## Exercise
Give the data again exactly as it appears.

## Exercise data
----------------------------------------

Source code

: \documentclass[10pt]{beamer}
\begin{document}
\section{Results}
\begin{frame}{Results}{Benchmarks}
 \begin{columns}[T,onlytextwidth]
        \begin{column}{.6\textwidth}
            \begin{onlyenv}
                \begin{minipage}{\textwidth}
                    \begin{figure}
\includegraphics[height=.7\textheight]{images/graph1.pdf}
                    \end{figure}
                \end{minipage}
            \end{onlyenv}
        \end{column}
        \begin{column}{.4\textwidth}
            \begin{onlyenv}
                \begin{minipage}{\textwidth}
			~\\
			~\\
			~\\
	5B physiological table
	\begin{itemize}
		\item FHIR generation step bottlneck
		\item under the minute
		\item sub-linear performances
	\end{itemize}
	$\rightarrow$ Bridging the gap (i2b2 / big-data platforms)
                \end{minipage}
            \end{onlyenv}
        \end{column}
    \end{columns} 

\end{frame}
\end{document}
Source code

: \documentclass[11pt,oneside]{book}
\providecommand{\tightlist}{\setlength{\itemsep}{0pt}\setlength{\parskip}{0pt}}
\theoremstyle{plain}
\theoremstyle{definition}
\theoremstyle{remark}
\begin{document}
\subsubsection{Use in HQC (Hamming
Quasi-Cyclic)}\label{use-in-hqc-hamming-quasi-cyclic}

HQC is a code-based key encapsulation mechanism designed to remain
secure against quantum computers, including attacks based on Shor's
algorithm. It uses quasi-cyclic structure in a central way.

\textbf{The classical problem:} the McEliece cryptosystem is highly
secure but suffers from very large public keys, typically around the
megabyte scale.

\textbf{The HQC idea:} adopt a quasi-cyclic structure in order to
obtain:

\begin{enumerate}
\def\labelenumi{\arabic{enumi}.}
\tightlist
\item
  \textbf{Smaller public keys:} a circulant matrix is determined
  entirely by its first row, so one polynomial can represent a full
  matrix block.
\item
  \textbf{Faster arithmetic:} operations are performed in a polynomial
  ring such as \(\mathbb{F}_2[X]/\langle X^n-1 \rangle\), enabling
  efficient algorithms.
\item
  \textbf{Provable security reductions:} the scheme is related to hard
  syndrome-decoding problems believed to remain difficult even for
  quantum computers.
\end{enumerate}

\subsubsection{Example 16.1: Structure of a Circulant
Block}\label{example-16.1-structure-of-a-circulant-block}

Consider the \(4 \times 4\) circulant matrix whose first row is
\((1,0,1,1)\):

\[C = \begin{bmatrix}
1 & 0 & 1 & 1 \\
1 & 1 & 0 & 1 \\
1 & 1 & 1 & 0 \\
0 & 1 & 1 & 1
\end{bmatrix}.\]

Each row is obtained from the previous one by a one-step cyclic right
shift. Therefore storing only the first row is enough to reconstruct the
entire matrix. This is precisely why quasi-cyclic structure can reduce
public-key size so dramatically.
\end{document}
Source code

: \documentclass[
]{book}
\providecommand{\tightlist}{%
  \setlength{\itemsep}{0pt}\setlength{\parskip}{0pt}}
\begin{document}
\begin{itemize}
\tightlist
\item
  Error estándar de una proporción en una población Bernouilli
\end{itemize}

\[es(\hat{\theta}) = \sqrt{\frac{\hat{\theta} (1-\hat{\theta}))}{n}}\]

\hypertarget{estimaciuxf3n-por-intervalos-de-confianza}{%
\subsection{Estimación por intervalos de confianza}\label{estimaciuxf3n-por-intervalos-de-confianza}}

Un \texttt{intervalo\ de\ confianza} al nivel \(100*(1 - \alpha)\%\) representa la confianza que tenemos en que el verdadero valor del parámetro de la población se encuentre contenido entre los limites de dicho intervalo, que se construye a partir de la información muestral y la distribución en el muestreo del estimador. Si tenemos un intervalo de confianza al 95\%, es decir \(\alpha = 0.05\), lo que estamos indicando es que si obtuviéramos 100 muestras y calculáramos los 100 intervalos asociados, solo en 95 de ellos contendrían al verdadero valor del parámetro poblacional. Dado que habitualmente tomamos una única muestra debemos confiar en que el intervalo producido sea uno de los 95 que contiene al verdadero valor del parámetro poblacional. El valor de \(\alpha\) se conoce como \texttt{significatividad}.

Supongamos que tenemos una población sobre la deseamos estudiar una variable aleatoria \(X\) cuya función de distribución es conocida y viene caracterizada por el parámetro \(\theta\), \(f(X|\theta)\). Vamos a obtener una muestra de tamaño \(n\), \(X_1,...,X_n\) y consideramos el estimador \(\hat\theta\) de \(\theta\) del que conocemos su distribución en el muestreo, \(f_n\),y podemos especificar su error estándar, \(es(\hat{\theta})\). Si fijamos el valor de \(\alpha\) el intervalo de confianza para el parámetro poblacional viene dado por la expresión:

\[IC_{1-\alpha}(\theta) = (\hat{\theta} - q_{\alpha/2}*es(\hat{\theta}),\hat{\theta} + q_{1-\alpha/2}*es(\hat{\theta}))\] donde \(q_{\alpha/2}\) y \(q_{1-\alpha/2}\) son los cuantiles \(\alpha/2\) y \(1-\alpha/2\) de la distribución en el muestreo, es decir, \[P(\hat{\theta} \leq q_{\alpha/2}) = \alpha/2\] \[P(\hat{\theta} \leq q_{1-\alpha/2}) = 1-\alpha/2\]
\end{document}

----------------------------------------

## Task answer
Source code

: \documentclass[10pt]{beamer}
\begin{document}
\section{Results}
\begin{frame}{Results}{Benchmarks}
 \begin{columns}[T,onlytextwidth]
        \begin{column}{.6\textwidth}
            \begin{onlyenv}
                \begin{minipage}{\textwidth}
                    \begin{figure}
\includegraphics[height=.7\textheight]{images/graph1.pdf}
                    \end{figure}
                \end{minipage}
            \end{onlyenv}
        \end{column}
        \begin{column}{.4\textwidth}
            \begin{onlyenv}
                \begin{minipage}{\textwidth}
			~\\
			~\\
			~\\
	5B physiological table
	\begin{itemize}
		\item FHIR generation step bottlneck
		\item under the minute
		\item sub-linear performances
	\end{itemize}
	$\rightarrow$ Bridging the gap (i2b2 / big-data platforms)
                \end{minipage}
            \end{onlyenv}
        \end{column}
    \end{columns} 

\end{frame}
\end{document}
Source code

: \documentclass[11pt,oneside]{book}
\providecommand{\tightlist}{\setlength{\itemsep}{0pt}\setlength{\parskip}{0pt}}
\theoremstyle{plain}
\theoremstyle{definition}
\theoremstyle{remark}
\begin{document}
\subsubsection{Use in HQC (Hamming
Quasi-Cyclic)}\label{use-in-hqc-hamming-quasi-cyclic}

HQC is a code-based key encapsulation mechanism designed to remain
secure against quantum computers, including attacks based on Shor's
algorithm. It uses quasi-cyclic structure in a central way.

\textbf{The classical problem:} the McEliece cryptosystem is highly
secure but suffers from very large public keys, typically around the
megabyte scale.

\textbf{The HQC idea:} adopt a quasi-cyclic structure in order to
obtain:

\begin{enumerate}
\def\labelenumi{\arabic{enumi}.}
\tightlist
\item
  \textbf{Smaller public keys:} a circulant matrix is determined
  entirely by its first row, so one polynomial can represent a full
  matrix block.
\item
  \textbf{Faster arithmetic:} operations are performed in a polynomial
  ring such as \(\mathbb{F}_2[X]/\langle X^n-1 \rangle\), enabling
  efficient algorithms.
\item
  \textbf{Provable security reductions:} the scheme is related to hard
  syndrome-decoding problems believed to remain difficult even for
  quantum computers.
\end{enumerate}

\subsubsection{Example 16.1: Structure of a Circulant
Block}\label{example-16.1-structure-of-a-circulant-block}

Consider the \(4 \times 4\) circulant matrix whose first row is
\((1,0,1,1)\):

\[C = \begin{bmatrix}
1 & 0 & 1 & 1 \\
1 & 1 & 0 & 1 \\
1 & 1 & 1 & 0 \\
0 & 1 & 1 & 1
\end{bmatrix}.\]

Each row is obtained from the previous one by a one-step cyclic right
shift. Therefore storing only the first row is enough to reconstruct the
entire matrix. This is precisely why quasi-cyclic structure can reduce
public-key size so dramatically.
\end{document}
Source code

: \documentclass[
]{book}
\providecommand{\tightlist}{%
  \setlength{\itemsep}{0pt}\setlength{\parskip}{0pt}}
\begin{document}
\begin{itemize}
\tightlist
\item
  Error estándar de una proporción en una población Bernouilli
\end{itemize}

\[es(\hat{\theta}) = \sqrt{\frac{\hat{\theta} (1-\hat{\theta}))}{n}}\]

\hypertarget{estimaciuxf3n-por-intervalos-de-confianza}{%
\subsection{Estimación por intervalos de confianza}\label{estimaciuxf3n-por-intervalos-de-confianza}}

Un \texttt{intervalo\ de\ confianza} al nivel \(100*(1 - \alpha)\%\) representa la confianza que tenemos en que el verdadero valor del parámetro de la población se encuentre contenido entre los limites de dicho intervalo, que se construye a partir de la información muestral y la distribución en el muestreo del estimador. Si tenemos un intervalo de confianza al 95\%, es decir \(\alpha = 0.05\), lo que estamos indicando es que si obtuviéramos 100 muestras y calculáramos los 100 intervalos asociados, solo en 95 de ellos contendrían al verdadero valor del parámetro poblacional. Dado que habitualmente tomamos una única muestra debemos confiar en que el intervalo producido sea uno de los 95 que contiene al verdadero valor del parámetro poblacional. El valor de \(\alpha\) se conoce como \texttt{significatividad}.

Supongamos que tenemos una población sobre la deseamos estudiar una variable aleatoria \(X\) cuya función de distribución es conocida y viene caracterizada por el parámetro \(\theta\), \(f(X|\theta)\). Vamos a obtener una muestra de tamaño \(n\), \(X_1,...,X_n\) y consideramos el estimador \(\hat\theta\) de \(\theta\) del que conocemos su distribución en el muestreo, \(f_n\),y podemos especificar su error estándar, \(es(\hat{\theta})\). Si fijamos el valor de \(\alpha\) el intervalo de confianza para el parámetro poblacional viene dado por la expresión:

\[IC_{1-\alpha}(\theta) = (\hat{\theta} - q_{\alpha/2}*es(\hat{\theta}),\hat{\theta} + q_{1-\alpha/2}*es(\hat{\theta}))\] donde \(q_{\alpha/2}\) y \(q_{1-\alpha/2}\) son los cuantiles \(\alpha/2\) y \(1-\alpha/2\) de la distribución en el muestreo, es decir, \[P(\hat{\theta} \leq q_{\alpha/2}) = \alpha/2\] \[P(\hat{\theta} \leq q_{1-\alpha/2}) = 1-\alpha/2\]
\end{document}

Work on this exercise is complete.